Il s’appelle John Mitchell, a été un "serviteur loyal et zélé de la grande, de l’immense Amérique". Le héros et narrateur du quatrième livre de Gaëlle Josse, le premier à paraître dans "Notabilia", est le dernier gardien et le dernier prisonnier d’une île fameuse. En ce mois de novembre 1954, il ne lui reste que neuf jours, pas un de plus, avant que les hommes du Bureau fédéral de l’émigration ne viennent définitivement fermer le centre d’Ellis Island.

En attendant, le voilà devant les "couloirs vides, les étages désaffectés, les escaliers désertés, les cuisines, l’infirmerie, le grand hall" où depuis longtemps seuls ses pas résonnent. Ellis Island, "l’île de l’espoir et des larmes", John y travaille depuis quarante-cinq ans, entouré "de gris, d’eau, de ciment et de brique". Les immigrants venus de toute l’Europe ont débarqué là pendant des décennies.

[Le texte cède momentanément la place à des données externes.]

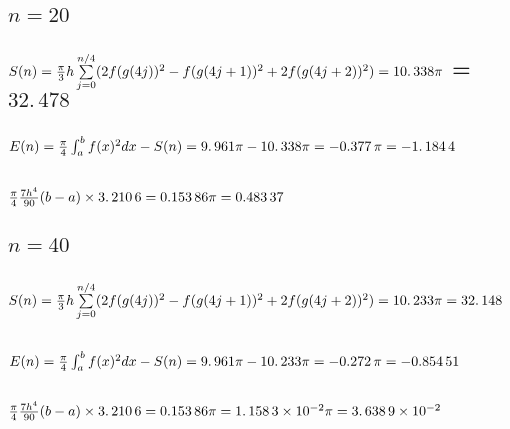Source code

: \documentclass{article}
\begin{document}
\subsection{$n=20$}

\subsection{$S(n)=\frac{\protect\pi }{3}h\sum%
\limits_{j=0}^{n/4}(2f(g(4j))^{2}-f(g(4j+1))^{2}+2f(g(4j+2))^{2})=%
\allowbreak 10.\,\allowbreak 338\protect\pi $ = $32.\,\allowbreak 478$}

\subsection{$E(n)=\frac{\protect\pi }{4}\protect\int%
_{a}^{b}f(x)^{2}dx-S(n)=9.\,\allowbreak 961\protect\pi -10.\,\allowbreak 338%
\protect\pi =\allowbreak -0.377\,\protect\pi =-1.\,\allowbreak 184\,4$}

\subsection{$\frac{\protect\pi }{4}\frac{7h^{4}}{90}(b-a)\times
3.\,\allowbreak 210\,6=\allowbreak 0.153\,86\protect\pi =\allowbreak
0.483\,37$}

\bigskip

\subsection{$n=40$}

\subsection{$S(n)=\frac{\protect\pi }{3}h\sum%
\limits_{j=0}^{n/4}(2f(g(4j))^{2}-f(g(4j+1))^{2}+2f(g(4j+2))^{2})=%
\allowbreak 10.\,\allowbreak 233\protect\pi =\allowbreak 32.\,\allowbreak
148 $}

\subsection{$E(n)=\frac{\protect\pi }{4}\protect\int_{a}^{b}f(x)^{2}dx-S(n)=%
\allowbreak 9.\,\allowbreak 961\protect\pi -10.\,\allowbreak 233\protect\pi %
=\allowbreak -0.272\,\protect\pi =\allowbreak -0.854\,51$}

\subsection{\protect\bigskip $\frac{\protect\pi }{4}\frac{7h^{4}}{90}%
(b-a)\times 3.\,\allowbreak 210\,6=\allowbreak 0.153\,86\protect\pi %
=\allowbreak 1.\,\allowbreak 158\,3\times 10^{-2}\protect\pi =\allowbreak
3.\,\allowbreak 638\,9\times 10^{-2}$}
\end{document}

Des hommes, des femmes et des enfants venus par la mer, avec de la peur et de l’attente dans le regard. Tous devaient passer devant l’officier de santé, répondre à un questionnaire avec l’espoir d’entamer une autre vie. Le dernier hôte de John vient de partir : un marin norvégien en attente d’une décision de justice. Le "capitaine d’un vaisseau fantôme livré à ses propres ombres" laisse remonter les souvenirs, bons ou mauvais.

Il repense ainsi à sa femme Liz, infirmière passionnée de comédies musicales, plus jeune sœur d’un ami d’enfance, qui a été emportée par le typhus à 27 ans. Et aussi à Nella Casarini, arrivée un jour de Sardaigne avec un jeune frère un peu demeuré qui allait finir tragiquement. Comment oublier le désir violent ressenti pour la beauté brune qu’il lui avait fallu posséder ? L’auteure des Heures silencieuses (Autrement, 2011, repris en "J’ai lu") a visité les lieux, dont elle s’empare, en 2012, saisie alors d’une fulgurante émotion. Mélangeant faits réels et romanesque, elle signe ici un texte aussi incarné que mélancolique et vibrant.